“My cabinet has decided that we are quitting. Here is my resignation letter,” Kejriwal told supporters of his fledgling Aam Aadmi Party (AAP) in the capital, brandishing a white sheet of paper.
“Straight after this, I am going to the Lieutenant Governor’s office to hand in my resignation,” he added, as his followers cheered.
Kejriwal, who had been the head of a minority administration since taking power on 28 December, said he would ask Lt governor Najeeb Jung to immediately dissolve the Delhi assembly and organise fresh elections.
Kejriwal’s announcement came shortly after local legislators effectively shot down his efforts to bring in anti-corruption legislation — the key plank of his manifesto in December’s state elections.
Kejriwal’s party won 28 seats in Delhi’s 70 member assembly and came to power with the help of the Congress party, which governs at national level.

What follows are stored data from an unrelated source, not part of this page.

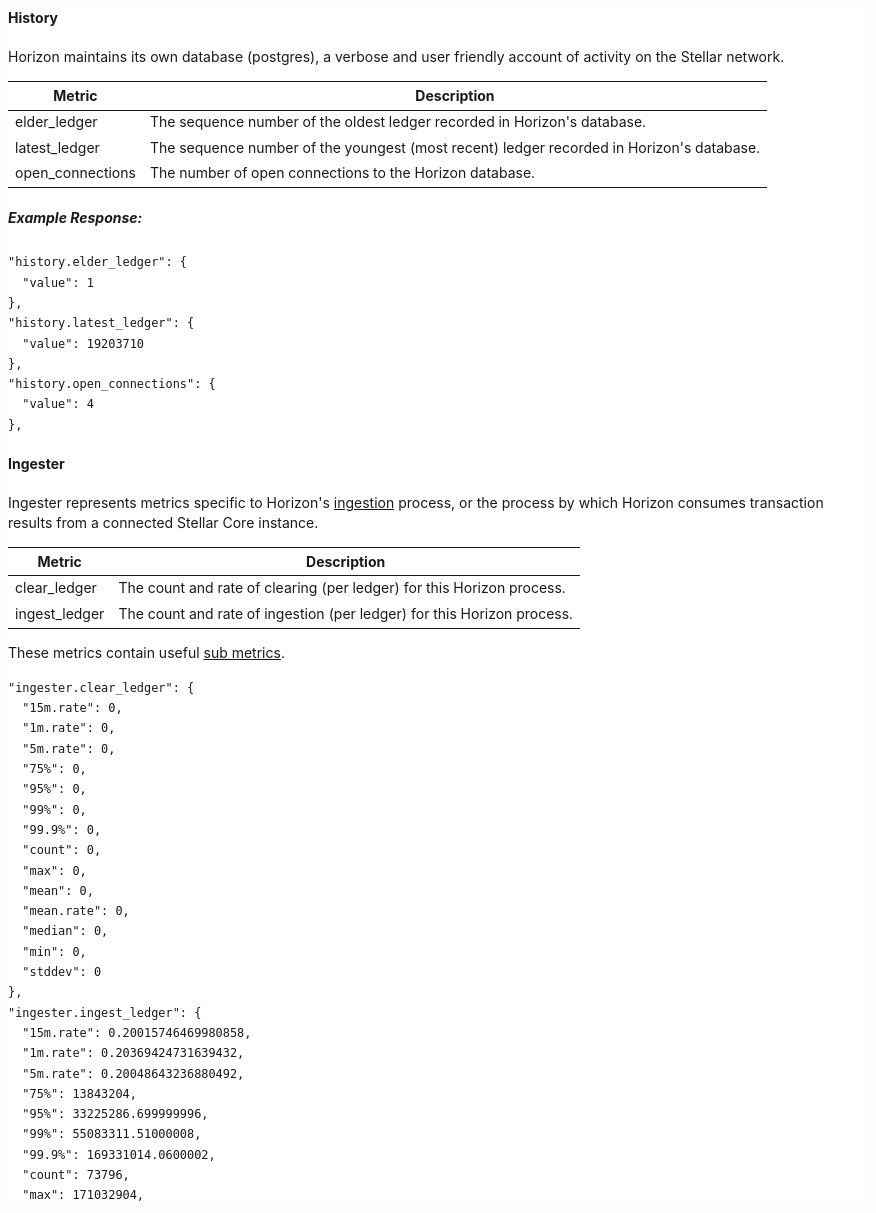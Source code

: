 #### History

Horizon maintains its own database (postgres), a verbose and user friendly account of activity on the Stellar network.

|    Metric     |  Description                                                                                                                               |
| ---------------- |  ------------------------------------------------------------------------------------------------------------------------------ |
| elder_ledger     | The sequence number of the oldest ledger recorded in Horizon's database. |
| latest_ledger    | The sequence number of the youngest (most recent) ledger recorded in Horizon's database.  |
| open_connections | The number of open connections to the Horizon database. |

##### *Example Response:*
```shell
"history.elder_ledger": {
  "value": 1
},
"history.latest_ledger": {
  "value": 19203710
},
"history.open_connections": {
  "value": 4
},
```

#### Ingester
Ingester represents metrics specific to Horizon's [ingestion](https://github.com/stellar/go/blob/master/services/horizon/internal/docs/reference/admin.md#ingesting-stellar-core-data) process, or the process by which Horizon consumes transaction results from a connected Stellar Core instance.

|    Metric     |  Description                                                                                                                               |
| ---------------- |  ------------------------------------------------------------------------------------------------------------------------------ |
| clear_ledger |  The count and rate of clearing (per ledger) for this Horizon process.  |
| ingest_ledger | The count and rate of ingestion (per ledger)  for this Horizon process. |

These metrics contain useful [sub metrics](#sub-metrics).

```shell
"ingester.clear_ledger": {
  "15m.rate": 0,
  "1m.rate": 0,
  "5m.rate": 0,
  "75%": 0,
  "95%": 0,
  "99%": 0,
  "99.9%": 0,
  "count": 0,
  "max": 0,
  "mean": 0,
  "mean.rate": 0,
  "median": 0,
  "min": 0,
  "stddev": 0
},
"ingester.ingest_ledger": {
  "15m.rate": 0.20015746469980858,
  "1m.rate": 0.20369424731639432,
  "5m.rate": 0.20048643236880492,
  "75%": 13843204,
  "95%": 33225286.699999996,
  "99%": 55083311.51000008,
  "99.9%": 169331014.0600002,
  "count": 73796,
  "max": 171032904,
```
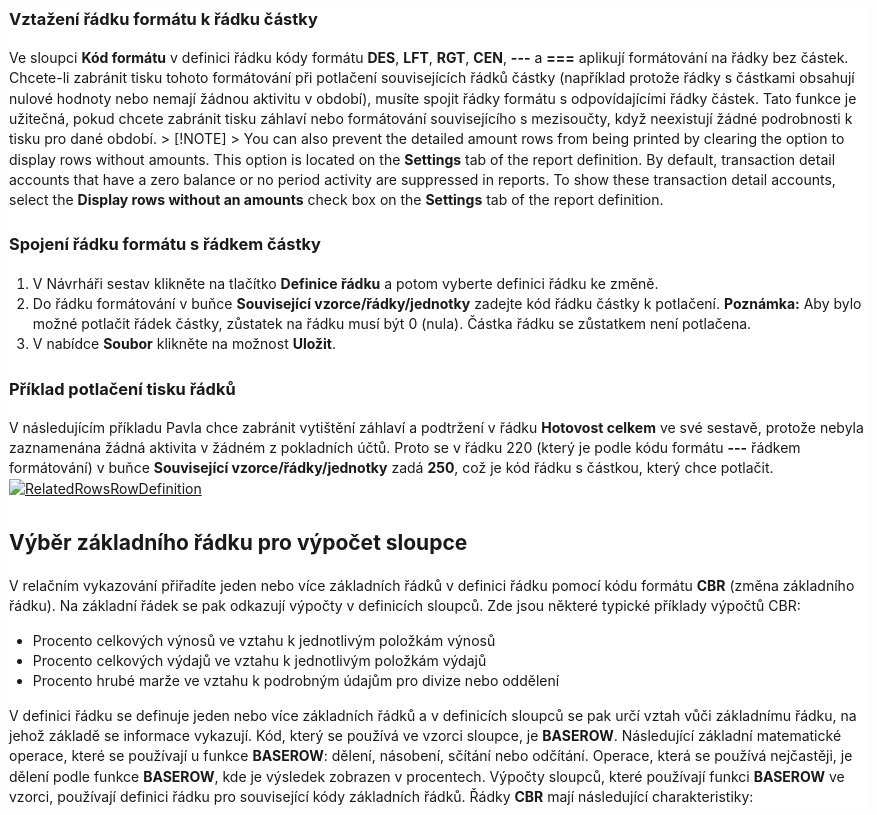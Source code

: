 ### <a name="relate-a-format-row-to-an-amount-row"></a>Vztažení řádku formátu k řádku částky

Ve sloupci **Kód formátu** v definici řádku kódy formátu **DES**, **LFT**, **RGT**, **CEN**, **---** a **===** aplikují formátování na řádky bez částek. Chcete-li zabránit tisku tohoto formátování při potlačení souvisejících řádků částky (například protože řádky s částkami obsahují nulové hodnoty nebo nemají žádnou aktivitu v období), musíte spojit řádky formátu s odpovídajícími řádky částek. Tato funkce je užitečná, pokud chcete zabránit tisku záhlaví nebo formátování souvisejícího s mezisoučty, když neexistují žádné podrobnosti k tisku pro dané období. 
    > [!NOTE]
    >  You can also prevent the detailed amount rows from being printed by clearing the option to display rows without amounts. This option is located on the **Settings** tab of the report definition. By default, transaction detail accounts that have a zero balance or no period activity are suppressed in reports. To show these transaction detail accounts, select the **Display rows without an amounts** check box on the **Settings** tab of the report definition.

### <a name="relate-a-format-row-to-an-amount-row"></a>Spojení řádku formátu s řádkem částky

1.  V Návrháři sestav klikněte na tlačítko **Definice řádku** a potom vyberte definici řádku ke změně.
2.  Do řádku formátování v buňce **Související vzorce/řádky/jednotky** zadejte kód řádku částky k potlačení. **Poznámka:** Aby bylo možné potlačit řádek částky, zůstatek na řádku musí být 0 (nula). Částka řádku se zůstatkem není potlačena.
3.  V nabídce **Soubor** klikněte na možnost **Uložit**.

### <a name="example-of-preventing-printing-of-rows"></a>Příklad potlačení tisku řádků

V následujícím příkladu Pavla chce zabránit vytištění záhlaví a podtržení v řádku **Hotovost celkem** ve své sestavě, protože nebyla zaznamenána žádná aktivita v žádném z pokladních účtů. Proto se v řádku 220 (který je podle kódu formátu **---** řádkem formátování) v buňce **Související vzorce/řádky/jednotky** zadá **250**, což je kód řádku s částkou, který chce potlačit. [![RelatedRowsRowDefinition](./media/relatedrowsrowdefinition-1024x144.png)](./media/relatedrowsrowdefinition.png)

## <a name="select-the-base-row-for-a-column-calculation"></a>Výběr základního řádku pro výpočet sloupce
V relačním vykazování přiřadíte jeden nebo více základních řádků v definici řádku pomocí kódu formátu **CBR** (změna základního řádku). Na základní řádek se pak odkazují výpočty v definicích sloupců. Zde jsou některé typické příklady výpočtů CBR:

-   Procento celkových výnosů ve vztahu k jednotlivým položkám výnosů
-   Procento celkových výdajů ve vztahu k jednotlivým položkám výdajů
-   Procento hrubé marže ve vztahu k podrobným údajům pro divize nebo oddělení

V definici řádku se definuje jeden nebo více základních řádků a v definicích sloupců se pak určí vztah vůči základnímu řádku, na jehož základě se informace vykazují. Kód, který se používá ve vzorci sloupce, je **BASEROW**. Následující základní matematické operace, které se používají u funkce **BASEROW**: dělení, násobení, sčítání nebo odčítání. Operace, která se používá nejčastěji, je dělení podle funkce **BASEROW**, kde je výsledek zobrazen v procentech. Výpočty sloupců, které používají funkci **BASEROW** ve vzorci, používají definici řádku pro související kódy základních řádků. Řádky **CBR** mají následující charakteristiky:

But Congress decided not to back Kejriwal in Friday’s vote, claiming the measure was unconstitutional.
While his elevation to one of the most important political posts in India was initially widely welcomed as a much-needed shock to the system, the former tax inspector has since come in for criticism over a series of stand-offs with the authorities.
The self-styled “anarchist” staged a sit-in on the pavement close to the national parliament last month, triggering chaos in the city centre, as part of a push to be given greater powers of control over the police.